Thanks to several new museum exhibitions, these unsung heroes are finally getting their due.
As columnist Virginia Case notes in a must-read, clear-eyed post at The Hill, we need to set aside once and for all the many misconceptions Americans have about the struggles of the suffragists. “In telling the true story behind the 19th,” she writes, “we must… stop perpetuating the myth that women were ‘granted’ the right to vote. Let’s be clear: women ‘won’ the right to vote. It was not ‘given’ to us. It was a fight, decades in the making.”
And, even more importantly, let’s remember that August 26, 2020 will mark the 100th anniversary of the passage of the 19th Amendment—but that the story of voting rights in this country doesn’t end there. In fact, it continues to this day.
The true story of the fight still needs telling. Like many of the incomplete stories we have told ourselves about the history of America, suffrage is no different. For most of the past 99 years, white suffragists like Elizabeth Cady Stanton and Susan B. Anthony were the women credited for leading and winning the fight, downplaying the contributions—and sidelining—of African American suffragists like Sojourner Truth, Ida B. Wells and many others.
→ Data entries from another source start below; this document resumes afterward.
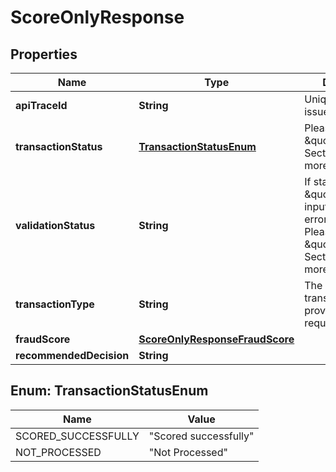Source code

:
# ScoreOnlyResponse

## Properties
Name | Type | Description | Notes
------------ | ------------- | ------------- | -------------
**apiTraceId** | **String** | Unique trace ID for issue triage |  [optional]
**transactionStatus** | [**TransactionStatusEnum**](#TransactionStatusEnum) | Please refer to \&quot;Errors Section\&quot; for more info. |  [optional]
**validationStatus** | **String** | If status returned is \&quot;failure\&quot;, input validation errors occurred. Please refer to the \&quot;Errors Section\&quot; for more info. |  [optional]
**transactionType** | **String** | The transactionType provided in request. |  [optional]
**fraudScore** | [**ScoreOnlyResponseFraudScore**](ScoreOnlyResponseFraudScore.md) |  |  [optional]
**recommendedDecision** | **String** |  |  [optional]


<a name="TransactionStatusEnum"></a>
## Enum: TransactionStatusEnum
Name | Value
---- | -----
SCORED_SUCCESSFULLY | &quot;Scored successfully&quot;
NOT_PROCESSED | &quot;Not Processed&quot;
In honor of the centennial, three new Smithsonian exhibitions in Washington explore the complicated story of voting rights in America, filling in some of the omissions in the historical record and recognizing that the passage of the 19th Amendment didn’t mean votes for all women.
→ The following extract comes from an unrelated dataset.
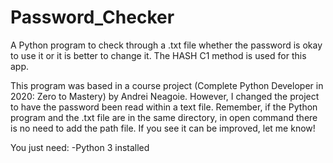 # Password_Checker
A Python program to check through a .txt file whether the password is okay to use it or it is better to change it. The HASH C1 method is used for this app. 

This program was based in a course project (Complete Python Developer in 2020: Zero to Mastery) by Andrei Neagoie. However, I changed the project to have the password been read within a text file. Remember, if the Python program and the .txt file are in the same directory, in open command there is no need to add the path file. If you see it can be improved, let me know!

You just need:
  -Python 3 installed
The National Portrait Gallery offers “Votes for Women: A Portrait of Persistence” through Jan. 5, 2020. In this thoughtful exhibition, part of the Smithsonian’s American Women’s History Initiative curated by Kate Lemay, you can see pictures of Anthony and Cady Stanton, but also nearly 60 lesser-known women—such as African American poet and activist Frances Ellen Watkins Harper, who challenged Stanton and Anthony at the 1866 National Women’s Rights Convention. It also makes clear that it wasn’t until the Voting Rights Act of 1965 that the 19th Amendment was fully realized.
The Library of Congress exhibit, entitled “Shall Not Be Denied: Women Fight for the Vote” (through September 2020), explores the history of the struggle before 1919 and also delves into the savvy mass marketing campaign that accompanied the push for ratification in the early 20th century. “That was one of the more fun things to research,” Janice Ruth, the lead curator, told The New York Times in an interview. “It revealed their cleverness, astuteness and doggedness, along with the desire and need to raise money.”
Lastly, “Rightfully Hers: American Women and the Vote,” at the National Archives through Jan. 3, 2021, reminds us just how incremental and fractured the suffragist movement was. Before 1919, women in 15 states, mainly in the West, were allowed to vote and their participation propelled the momentum behind ratification. The exhibit also highlights other key moments that reveal the racism in the struggle, like the 1913 Women’s Suffrage Parade in Washington, DC, in which all-around dangerous woman Ida B. Wells refused to march in the back as the organizers had demanded.
If you can’t make it to Washington, the Smithsonian’s “Because of Her Story” interactive website, part of the Smithsonian Women’s Initiative, offers some great content about suffragettes and stories about other women you may not have heard of who continued the fight—including Mary Church Terrell, suffragist and civil rights activist, and Freedom Rider Joan Trumpauer.
There are also several great PBS documentaries that profile suffragettes, like Sojourner Truth, Alice Paul, Elizabeth Cady Stanton and Susan B. Anthony, Ida B. Wells—and, of course, Eyes on the Prize, which chronicles the Civil Rights Movement.
This Women’s Equality Day, let’s celebrate the ratification of the 19th Amendment. It’s truly a big deal: There have only been 27 amendments passed in the history of the country! But let’s not forget that we’re still waiting for the ratification of the Equal Rights Amendment, nearly 50 years after it was passed.
But in addition to celebrating, let’s also keep our eyes on the prize: true equality in pay, in electoral representation, in business and in every sector of society. Make no mistake: Equality is a fight, one that must be waged in solidarity—and one that we must win for the good of all of us.